I’m midway through my third week of working from home due to COVID-19 here in Seattle. The University just announced that Spring Quarter will be all remote classes. I’m starting to find a new normal but that has been hard. As someone who suffers from anxiety, this is a perfect storm. Fortunately, the weather has turned and we have beautiful sunny Spring days so that helps.
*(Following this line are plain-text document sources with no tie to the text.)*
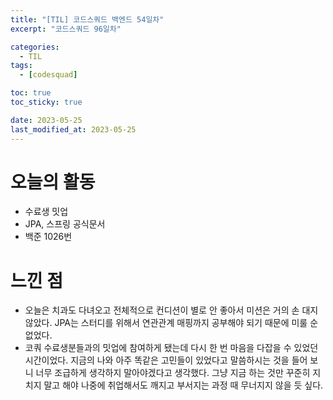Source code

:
```yaml
---
title: "[TIL] 코드스쿼드 백엔드 54일차"
excerpt: "코드스쿼드 96일차"

categories:
  - TIL
tags:
  - [codesquad]

toc: true
toc_sticky: true

date: 2023-05-25
last_modified_at: 2023-05-25
---
```


# 오늘의 활동

- 수료생 밋업
- JPA, 스프링 공식문서
- 백준 1026번

# 느낀 점

- 오늘은 치과도 다녀오고 전체적으로 컨디션이 별로 안 좋아서 미션은 거의 손 대지 않았다. JPA는 스터디를 위해서 연관관계 매핑까지 공부해야 되기 때문에 미룰 순 없었다.
- 코쿼 수료생분들과의 밋업에 참여하게 됐는데 다시 한 번 마음을 다잡을 수 있었던 시간이었다. 지금의 나와 아주 똑같은 고민들이 있었다고 말씀하시는 것을 들어 보니 너무 조급하게 생각하지 말아야겠다고 생각했다. 그냥 지금 하는 것만 꾸준히 지치지 말고 해야 나중에 취업해서도 깨지고 부서지는 과정 때 무너지지 않을 듯 싶다.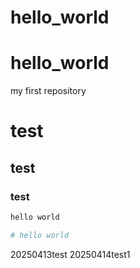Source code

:# hello_world
# hello_world
my first repository

# test
## test
### test

```bash
hello world
```

```bash
# hello world

```

20250413test
20250414test1

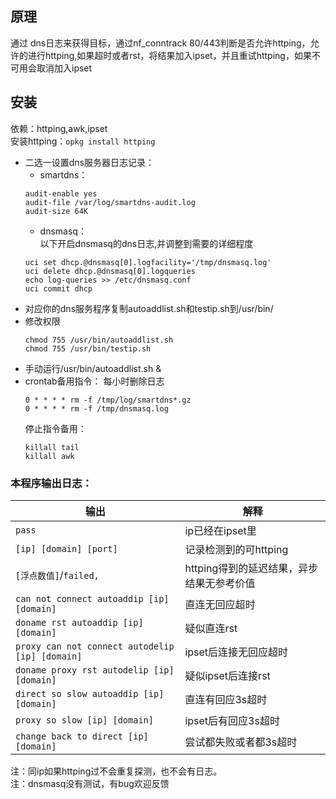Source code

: ## 原理
通过 dns日志来获得目标，通过nf_conntrack 80/443判断是否允许httping，允许的进行httping,如果超时或者rst，将结果加入ipset，并且重试httping，如果不可用会取消加入ipset</br>
## 安装
依赖：httping,awk,ipset
</br>
安装httping：`opkg install httping`
</br>
- 二选一设置dns服务器日志记录：
  - smartdns：
  ```
  audit-enable yes
  audit-file /var/log/smartdns-audit.log
  audit-size 64K
  ```
  - dnsmasq：</br>
  以下开启dnsmasq的dns日志,并调整到需要的详细程度
  ```
  uci set dhcp.@dnsmasq[0].logfacility='/tmp/dnsmasq.log'
  uci delete dhcp.@dnsmasq[0].logqueries
  echo log-queries >> /etc/dnsmasq.conf
  uci commit dhcp
  ```
- 对应你的dns服务程序复制autoaddlist.sh和testip.sh到/usr/bin/
- 修改权限
  ```
  chmod 755 /usr/bin/autoaddlist.sh
  chmod 755 /usr/bin/testip.sh
  ```
- 手动运行/usr/bin/autoaddlist.sh &
- crontab备用指令：
  每小时删除日志
  ```
  0 * * * * rm -f /tmp/log/smartdns*.gz
  0 * * * * rm -f /tmp/dnsmasq.log
  ```
  停止指令备用：
  ```
  killall tail
  killall awk
  ```
### 本程序输出日志：

|输出|解释
| -|-
| `pass` | ip已经在ipset里
| `[ip] [domain] [port]` | 记录检测到的可httping
| `[浮点数值]`/`failed,` | httping得到的延迟结果，异步结果无参考价值
| `can not connect autoaddip [ip] [domain]` | 直连无回应超时
| `doname rst autoaddip [ip] [domain]` | 疑似直连rst
| `proxy can not connect autodelip [ip] [domain]` | ipset后连接无回应超时
| `doname proxy rst autodelip [ip] [domain]` | 疑似ipset后连接rst
| `direct so slow autoaddip [ip] [domain]` | 直连有回应3s超时
| `proxy so slow [ip] [domain]` | ipset后有回应3s超时
| `change back to direct [ip] [domain]` | 尝试都失败或者都3s超时

注：同ip如果httping过不会重复探测，也不会有日志。</br>
注：dnsmasq没有测试，有bug欢迎反馈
Going for walk with Ena each afternoon gives us a chance to chat with neighbors (6 feet apart) and to see the Sun, the cherry blossoms, and to hear the birdsong.
It is terrible to see the city so shutdown and empty. Last night, we went down to Piatti’s at University Village to pick up dinner. The 373 (my commuter bus) passed us going North as we drove down. It was empty as far as I could tell. Normally, I would be on that bus and it would be standing room only. Piatti’s was dark with only the front end manager and Chef Dylan there. Dylan was in the kitchen by himself. Ours was the only order. It really hit me hard to see this lively fun place and the people we know riding this out alone in an empty restaurant. I was very sad. I hope that the restaurants and workers we know make it out of this and are able to start back up in the future.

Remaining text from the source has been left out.